Ernest Burke, a pitcher and outfielder for the Baltimore Elite Giants of the old Negro Leagues who became an anti-drug role model for young baseball players and students, died of complications from kidney cancer Saturday at Good Samaritan Hospital. The Pikesville resident was 79.
One of the first black Marines to serve in the Pacific during World War II, he began playing professionally in 1946 for Baltimore's segregated team. He played four seasons here, then three more with the St. Jean team in the Canadian Provincial League in the early 1950s - one year attaining a batting average of .308.
"He just loved to talk to children and students," said his wife of four years, the former Sandra Dolan.. "He told them of his experiences as a Negro Leagues pitcher and his time as one of first black Marines in World War II. He told them to keep themselves up on a pedestal and don't be pulled down to a lower level. He received thousands of letters from students expressing that he made a difference in their lives."
His team, the Elite Giants, was not allowed to play at the old Baltimore Stadium on 33rd Street, a situation that rankled Mr. Burke after his service in the war.
Instead, he and his teammates played at Bugle Field at Federal Street and Edison Highway.
In a 2002 interview with The Sun, Mr. Burke recalled how out-of-town games brought their own indignities.
"We rode in a school bus 200, 300 miles," he said of the travels along the East Coast. "You'd get out of the bus and stretch, and your bones would crack."
And racial prejudice was often waiting at the other end of the trip. Some towns and cities did not allow blacks to use changing facilities, so the players often dressed in their uniforms behind highway billboards.
At an Atlanta restaurant, an ugly scene once underlined the hostility. As the players were leaving, Mr. Burke recalled, "we saw people break the dishes, glasses and teacups on our table."

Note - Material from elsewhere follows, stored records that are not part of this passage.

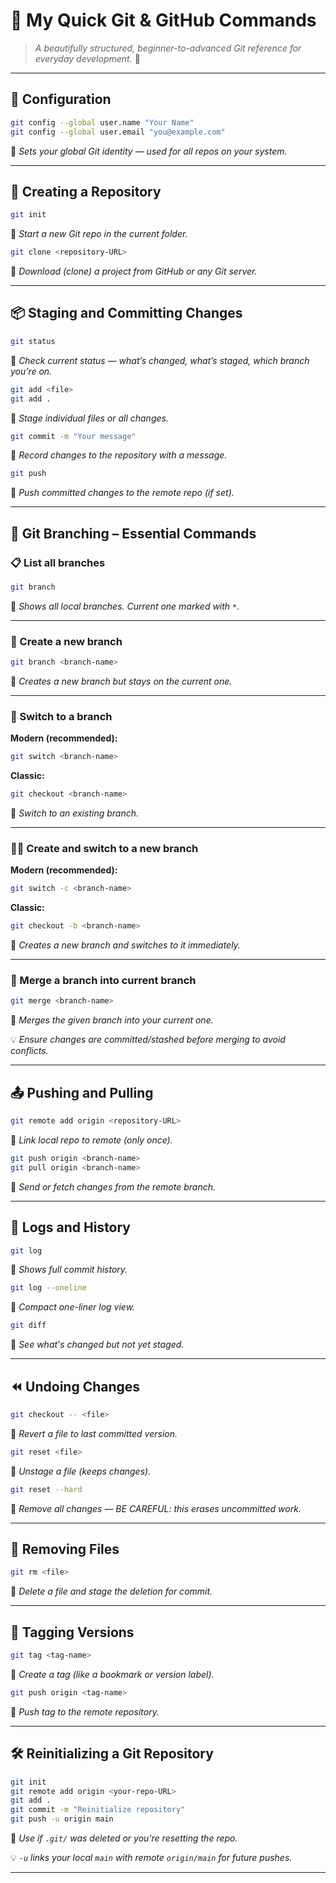 
# 🚀 **My Quick Git & GitHub Commands**

> *A beautifully structured, beginner-to-advanced Git reference for everyday development.* 🌱

---

## 🔧 Configuration

```bash
git config --global user.name "Your Name"
git config --global user.email "you@example.com"
```

🧠 *Sets your global Git identity — used for all repos on your system.*

---

## 📁 Creating a Repository

```bash
git init
```

🧠 *Start a new Git repo in the current folder.*

```bash
git clone <repository-URL>
```

🧠 *Download (clone) a project from GitHub or any Git server.*

---

## 📦 Staging and Committing Changes

```bash
git status
```

🧠 *Check current status — what’s changed, what’s staged, which branch you’re on.*

```bash
git add <file>
git add .
```

🧠 *Stage individual files or all changes.*

```bash
git commit -m "Your message"
```

🧠 *Record changes to the repository with a message.*

```bash
git push
```

🧠 *Push committed changes to the remote repo (if set).*

---

## 🌿 Git Branching – Essential Commands

### 📋 List all branches

```bash
git branch
```

🧠 *Shows all local branches. Current one marked with `*`.*

---

### 🌱 Create a new branch

```bash
git branch <branch-name>
```

🧠 *Creates a new branch but stays on the current one.*

---

### 🔄 Switch to a branch

**Modern (recommended):**

```bash
git switch <branch-name>
```

**Classic:**

```bash
git checkout <branch-name>
```

🧠 *Switch to an existing branch.*

---

### 🌱➕ Create and switch to a new branch

**Modern (recommended):**

```bash
git switch -c <branch-name>
```

**Classic:**

```bash
git checkout -b <branch-name>
```

🧠 *Creates a new branch and switches to it immediately.*

---

### 🔀 Merge a branch into current branch

```bash
git merge <branch-name>
```

🧠 *Merges the given branch into your current one.*

💡 *Ensure changes are committed/stashed before merging to avoid conflicts.*

---

## 📤 Pushing and Pulling

```bash
git remote add origin <repository-URL>
```

🧠 *Link local repo to remote (only once).*

```bash
git push origin <branch-name>
git pull origin <branch-name>
```

🧠 *Send or fetch changes from the remote branch.*

---

## 📜 Logs and History

```bash
git log
```

🧠 *Shows full commit history.*

```bash
git log --oneline
```

🧠 *Compact one-liner log view.*

```bash
git diff
```

🧠 *See what's changed but not yet staged.*

---

## ⏪ Undoing Changes

```bash
git checkout -- <file>
```

🧠 *Revert a file to last committed version.*

```bash
git reset <file>
```

🧠 *Unstage a file (keeps changes).*

```bash
git reset --hard
```

🧠 *Remove all changes — BE CAREFUL: this erases uncommitted work.*

---

## 🧹 Removing Files

```bash
git rm <file>
```

🧠 *Delete a file and stage the deletion for commit.*

---

## 🔖 Tagging Versions

```bash
git tag <tag-name>
```

🧠 *Create a tag (like a bookmark or version label).*

```bash
git push origin <tag-name>
```

🧠 *Push tag to the remote repository.*

---

## 🛠️ Reinitializing a Git Repository

```bash
git init
git remote add origin <your-repo-URL>
git add .
git commit -m "Reinitialize repository"
git push -u origin main
```

🧠 *Use if `.git/` was deleted or you're resetting the repo.*

💡 *`-u` links your local `main` with remote `origin/main` for future pushes.*

---
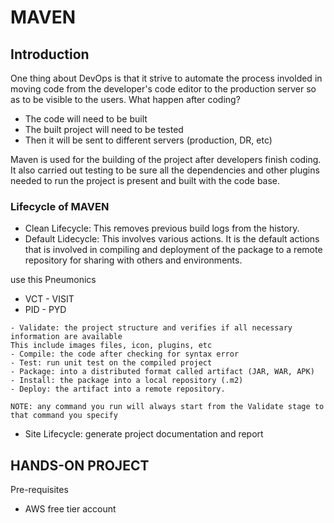 # MAVEN

## Introduction

One thing about DevOps is that it strive to automate the process involded in moving code from the developer's code editor to the production server so as to be visible to the users.
What happen after coding?

- The code will need to be built
- The built project will need to be tested
- Then it will be sent to different servers (production, DR, etc)

Maven is used for the building of the project after developers finish coding. It also carried out testing to be sure all the dependencies and other plugins needed to run the project is present and built with the code base.

### Lifecycle of MAVEN

- Clean Lifecycle: This removes previous build logs from the history.
- Default Lidecycle: This involves various actions. It is the default actions that is involved in compiling and deployment of the package to a remote repository for sharing with others and environments.

use this Pneumonics

- VCT - VISIT
- PID - PYD

```
- Validate: the project structure and verifies if all necessary information are available
This include images files, icon, plugins, etc
- Compile: the code after checking for syntax error
- Test: run unit test on the compiled project
- Package: into a distributed format called artifact (JAR, WAR, APK)
- Install: the package into a local repository (.m2)
- Deploy: the artifact into a remote repository.

NOTE: any command you run will always start from the Validate stage to that command you specify
```

- Site Lifecycle: generate project documentation and report

## HANDS-ON PROJECT

Pre-requisites

- AWS free tier account
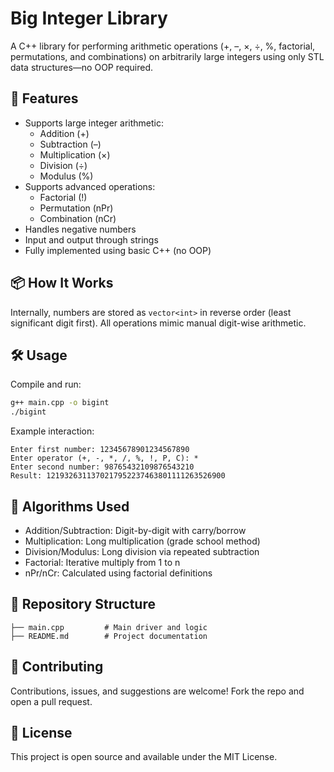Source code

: # Big Integer Library

A C++ library for performing arithmetic operations (+, –, ×, ÷, %, factorial, permutations, and combinations) on arbitrarily large integers using only STL data structures—no OOP required.

## 🚀 Features

- Supports large integer arithmetic:
  - Addition (+)
  - Subtraction (–)
  - Multiplication (×)
  - Division (÷)
  - Modulus (%)
- Supports advanced operations:
  - Factorial (!)
  - Permutation (nPr)
  - Combination (nCr)
- Handles negative numbers
- Input and output through strings
- Fully implemented using basic C++ (no OOP)

## 📦 How It Works

Internally, numbers are stored as `vector<int>` in reverse order (least significant digit first). All operations mimic manual digit-wise arithmetic.

## 🛠️ Usage

Compile and run:

```bash
g++ main.cpp -o bigint
./bigint
```

Example interaction:

```
Enter first number: 12345678901234567890
Enter operator (+, -, *, /, %, !, P, C): *
Enter second number: 98765432109876543210
Result: 1219326311370217952237463801111263526900
```

## 🧠 Algorithms Used

- Addition/Subtraction: Digit-by-digit with carry/borrow
- Multiplication: Long multiplication (grade school method)
- Division/Modulus: Long division via repeated subtraction
- Factorial: Iterative multiply from 1 to n
- nPr/nCr: Calculated using factorial definitions

## 🔗 Repository Structure

```
├── main.cpp         # Main driver and logic
├── README.md        # Project documentation
```

## 🤝 Contributing

Contributions, issues, and suggestions are welcome! Fork the repo and open a pull request.

## 📄 License

This project is open source and available under the MIT License.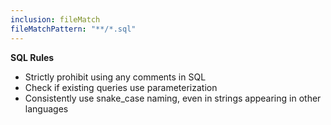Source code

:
 ```yaml
---
inclusion: fileMatch
fileMatchPattern: "**/*.sql"
---
```


**SQL Rules**

- Strictly prohibit using any comments in SQL
- Check if existing queries use parameterization
- Consistently use snake_case naming, even in strings appearing in other languages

After leaving baseball, Mr. Burke became a heavy-equipment operator with the Henry J. Knott Construction Co. He retired in the early 1980s after 30 years. He then became a tennis instructor.
He supplemented his pension by attending trading card shows, where he signed autographs and sold Negro Leagues paraphernalia. Mr. Burke made many appearances at area schools, public gatherings and the Babe Ruth Museum.
"We never had any trainers to teach us how to slide or pitch," Mr. Burke said, "Each team was like a family. We would help and correct each other if needed. That's what made us so good. We could move mountains."
He appeared at the 1999 Orioles FanFest at the Baltimore Convention Center. "There are so many young people who have never heard of the Negro Leagues," Mr. Burke said that day. "I really shock them when I say where I played and who I played for."
He also took part in the opening of a 50th-anniversary exhibit at the Smithsonian National Museum of American History in 1997 on Jackie Robinson breaking the major league color barrier with the Brooklyn Dodgers.
"He was a very warm person who was dedicated to educating the young," said Baltimore artist Robert R. Hieronimus, a friend and longtime booster of Negro Leagues history who was a board member with Mr. Burke of the Negro League Baseball Players Association.
"He was able to talk to children about staying off of drugs," Mr. Hieronimus said. "They believed him because he was a real fighter. He would to go to schools, for free, and talk from the kindergarten all the way up through the university level."
Mr. Burke was born in Havre de Grace (although he sometimes said his birthplace was in the nearby town of Perryville) and moved to Quebec as a teen-ager after his parents died. He returned to the United States to enlist in the Marine Corps during the war and played baseball on segregated Marine Corps teams in the Pacific against white teams.
He recalled getting three hits off an opposing pitcher who had played in the major leagues, and the pitcher advised him to try out for a Negro Leagues team, something Mr. Burke had not considered seriously.
Mr. Burke played for the semiprofessional Havre de Grace Black Sox team, and was scouted at Baltimore's Bugle Field by the Elite Giants, the team of eventual Hall-of-Famers Roy Campanella and Leon Day.
"We have lost another one," Mike Gibbons, director of the Babe Ruth Museum, said of Mr. Burke's death. "He was a superlative human being."
In 1995, Mr. Burke traveled to Cooperstown, N.Y., to see the posthumous induction of Mr. Day, who was a Baltimore resident, into the Baseball Hall of Fame.
"It's more special for me to see a black person come out of the Negro National League and get into the Hall of Fame than to have a black person come out of the major leagues and get into the Hall of Fame," Mr. Burke said at the time.
"I have no bitterness for what I went through," Mr. Burke told The Sun three years ago, recalling the prejudice of his baseball days. "I chalked it up to experience."
A funeral Mass will be offered at 10 a.m. today at the Episcopal Church of St. Mark's on the Hill, 1620 Reisterstown Road, Pikesville, where he was a communicant.
Survivors, in addition to his wife, include three daughters, Valerie Hester of Stafford, Va., Janis Covington of Chicago and Roslyn Burke of Washington; and five grandchildren. A previous marriage ended in divorce.